__Task material__:
╔══
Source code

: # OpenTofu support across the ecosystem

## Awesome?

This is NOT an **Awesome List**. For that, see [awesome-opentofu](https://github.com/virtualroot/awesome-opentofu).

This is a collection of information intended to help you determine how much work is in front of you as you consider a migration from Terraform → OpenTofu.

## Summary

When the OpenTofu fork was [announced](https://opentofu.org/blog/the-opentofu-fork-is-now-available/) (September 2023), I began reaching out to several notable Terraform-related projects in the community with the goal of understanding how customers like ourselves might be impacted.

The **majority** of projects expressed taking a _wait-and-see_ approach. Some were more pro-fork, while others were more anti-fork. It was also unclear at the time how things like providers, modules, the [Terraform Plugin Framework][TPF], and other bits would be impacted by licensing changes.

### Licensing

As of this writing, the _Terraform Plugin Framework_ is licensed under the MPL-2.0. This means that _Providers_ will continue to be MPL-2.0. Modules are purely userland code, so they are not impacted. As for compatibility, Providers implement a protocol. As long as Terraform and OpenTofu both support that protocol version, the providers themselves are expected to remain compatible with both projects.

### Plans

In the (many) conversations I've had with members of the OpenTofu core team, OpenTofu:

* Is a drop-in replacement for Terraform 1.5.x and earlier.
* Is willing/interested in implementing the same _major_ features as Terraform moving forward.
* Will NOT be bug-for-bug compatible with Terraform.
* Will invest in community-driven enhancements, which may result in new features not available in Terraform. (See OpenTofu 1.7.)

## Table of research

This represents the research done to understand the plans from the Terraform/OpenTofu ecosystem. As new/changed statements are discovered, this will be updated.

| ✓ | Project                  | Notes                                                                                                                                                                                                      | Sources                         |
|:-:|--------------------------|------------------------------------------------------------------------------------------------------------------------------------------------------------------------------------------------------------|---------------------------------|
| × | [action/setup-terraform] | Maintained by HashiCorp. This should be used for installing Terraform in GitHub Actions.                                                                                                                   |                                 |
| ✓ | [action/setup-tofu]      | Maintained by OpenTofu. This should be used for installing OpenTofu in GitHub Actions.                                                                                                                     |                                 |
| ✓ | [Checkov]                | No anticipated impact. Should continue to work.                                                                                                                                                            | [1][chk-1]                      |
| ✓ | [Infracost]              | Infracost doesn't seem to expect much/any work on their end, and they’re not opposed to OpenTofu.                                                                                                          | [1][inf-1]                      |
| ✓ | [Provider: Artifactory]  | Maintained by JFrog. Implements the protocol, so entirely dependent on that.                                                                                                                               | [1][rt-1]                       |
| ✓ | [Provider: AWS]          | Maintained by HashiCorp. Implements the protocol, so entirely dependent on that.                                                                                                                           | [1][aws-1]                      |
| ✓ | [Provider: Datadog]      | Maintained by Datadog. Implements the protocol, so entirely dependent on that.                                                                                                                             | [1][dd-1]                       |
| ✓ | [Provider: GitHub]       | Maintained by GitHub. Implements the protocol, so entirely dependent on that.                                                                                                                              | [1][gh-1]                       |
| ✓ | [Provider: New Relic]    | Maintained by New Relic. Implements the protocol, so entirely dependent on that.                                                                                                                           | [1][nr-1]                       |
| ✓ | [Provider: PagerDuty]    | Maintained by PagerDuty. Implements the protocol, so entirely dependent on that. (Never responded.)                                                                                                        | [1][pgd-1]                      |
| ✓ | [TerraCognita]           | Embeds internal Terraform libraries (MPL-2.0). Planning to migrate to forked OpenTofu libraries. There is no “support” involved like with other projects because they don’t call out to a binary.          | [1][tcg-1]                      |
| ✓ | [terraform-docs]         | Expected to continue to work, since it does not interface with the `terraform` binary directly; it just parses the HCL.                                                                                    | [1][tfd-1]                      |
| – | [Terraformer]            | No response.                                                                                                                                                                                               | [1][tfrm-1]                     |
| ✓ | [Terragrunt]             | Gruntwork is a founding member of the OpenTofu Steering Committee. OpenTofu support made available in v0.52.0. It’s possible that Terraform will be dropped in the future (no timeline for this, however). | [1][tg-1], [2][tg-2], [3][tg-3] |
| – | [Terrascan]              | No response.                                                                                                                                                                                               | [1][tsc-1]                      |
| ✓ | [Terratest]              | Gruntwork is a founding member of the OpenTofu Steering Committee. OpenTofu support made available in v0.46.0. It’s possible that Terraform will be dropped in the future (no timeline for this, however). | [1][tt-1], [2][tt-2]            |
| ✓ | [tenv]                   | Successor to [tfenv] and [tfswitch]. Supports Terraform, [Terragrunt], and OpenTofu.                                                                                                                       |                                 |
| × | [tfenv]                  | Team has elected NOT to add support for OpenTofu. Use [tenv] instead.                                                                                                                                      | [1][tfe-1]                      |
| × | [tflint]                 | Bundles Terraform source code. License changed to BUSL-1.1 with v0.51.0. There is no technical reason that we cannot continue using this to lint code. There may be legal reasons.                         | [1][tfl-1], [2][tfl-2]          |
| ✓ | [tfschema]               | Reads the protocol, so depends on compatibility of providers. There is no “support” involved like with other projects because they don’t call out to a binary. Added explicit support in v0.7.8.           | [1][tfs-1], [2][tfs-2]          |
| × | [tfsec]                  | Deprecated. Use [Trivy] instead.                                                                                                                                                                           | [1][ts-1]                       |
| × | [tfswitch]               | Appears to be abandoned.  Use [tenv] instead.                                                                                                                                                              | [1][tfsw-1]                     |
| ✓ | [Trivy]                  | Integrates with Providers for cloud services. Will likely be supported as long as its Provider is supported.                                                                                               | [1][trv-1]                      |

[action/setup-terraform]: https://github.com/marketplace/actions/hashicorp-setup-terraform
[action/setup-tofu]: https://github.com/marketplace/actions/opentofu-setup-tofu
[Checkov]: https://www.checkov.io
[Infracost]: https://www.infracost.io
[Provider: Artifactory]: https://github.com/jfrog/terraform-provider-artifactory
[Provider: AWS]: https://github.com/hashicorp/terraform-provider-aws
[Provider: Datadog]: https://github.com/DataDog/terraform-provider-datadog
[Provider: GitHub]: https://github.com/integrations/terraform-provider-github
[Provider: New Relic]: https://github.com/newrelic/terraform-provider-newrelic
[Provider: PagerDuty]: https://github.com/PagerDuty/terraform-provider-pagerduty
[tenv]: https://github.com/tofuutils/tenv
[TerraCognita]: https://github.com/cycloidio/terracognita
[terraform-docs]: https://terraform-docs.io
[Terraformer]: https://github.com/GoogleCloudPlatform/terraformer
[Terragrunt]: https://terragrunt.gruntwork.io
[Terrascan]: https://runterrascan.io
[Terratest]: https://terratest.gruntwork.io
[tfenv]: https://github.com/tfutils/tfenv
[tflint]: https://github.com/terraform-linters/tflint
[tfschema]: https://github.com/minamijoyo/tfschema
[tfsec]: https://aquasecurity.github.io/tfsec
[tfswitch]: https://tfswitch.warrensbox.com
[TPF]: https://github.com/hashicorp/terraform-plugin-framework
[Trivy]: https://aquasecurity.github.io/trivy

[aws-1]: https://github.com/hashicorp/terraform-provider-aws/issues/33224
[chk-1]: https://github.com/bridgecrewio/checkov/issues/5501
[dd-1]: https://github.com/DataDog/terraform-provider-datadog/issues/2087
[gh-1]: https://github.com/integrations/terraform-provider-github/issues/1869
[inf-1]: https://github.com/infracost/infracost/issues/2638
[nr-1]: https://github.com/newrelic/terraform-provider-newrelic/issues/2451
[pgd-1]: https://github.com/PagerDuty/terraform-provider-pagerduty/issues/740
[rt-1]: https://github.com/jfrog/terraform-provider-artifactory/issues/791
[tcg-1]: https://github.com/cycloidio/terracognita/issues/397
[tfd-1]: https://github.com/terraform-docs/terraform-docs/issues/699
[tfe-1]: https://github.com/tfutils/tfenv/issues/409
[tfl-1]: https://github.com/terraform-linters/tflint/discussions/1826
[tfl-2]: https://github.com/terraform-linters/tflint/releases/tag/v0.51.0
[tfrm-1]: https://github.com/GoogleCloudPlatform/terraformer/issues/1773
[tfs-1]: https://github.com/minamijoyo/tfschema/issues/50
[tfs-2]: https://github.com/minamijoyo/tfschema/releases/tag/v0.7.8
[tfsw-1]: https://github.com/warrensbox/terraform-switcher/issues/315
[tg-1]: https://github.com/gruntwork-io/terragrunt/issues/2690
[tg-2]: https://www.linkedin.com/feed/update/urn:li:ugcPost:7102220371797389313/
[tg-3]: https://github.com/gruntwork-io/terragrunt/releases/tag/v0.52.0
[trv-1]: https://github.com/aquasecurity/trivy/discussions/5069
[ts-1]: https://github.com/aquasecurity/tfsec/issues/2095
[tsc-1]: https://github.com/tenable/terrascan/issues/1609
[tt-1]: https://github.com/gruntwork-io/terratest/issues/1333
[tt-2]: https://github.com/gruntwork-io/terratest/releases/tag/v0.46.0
╚══
__Exercise directions__: Reproducing the whole listing above is not the task. Copy exactly only the lines from the one with "No anticipated impact." to the one with "by HashiCorp. Implements", both kept.

__Answer space__:
| ✓ | [Checkov]                | No anticipated impact. Should continue to work.                                                                                                                                                            | [1][chk-1]                      |
| ✓ | [Infracost]              | Infracost doesn't seem to expect much/any work on their end, and they’re not opposed to OpenTofu.                                                                                                          | [1][inf-1]                      |
| ✓ | [Provider: Artifactory]  | Maintained by JFrog. Implements the protocol, so entirely dependent on that.                                                                                                                               | [1][rt-1]                       |
| ✓ | [Provider: AWS]          | Maintained by HashiCorp. Implements the protocol, so entirely dependent on that.                                                                                                                           | [1][aws-1]                      |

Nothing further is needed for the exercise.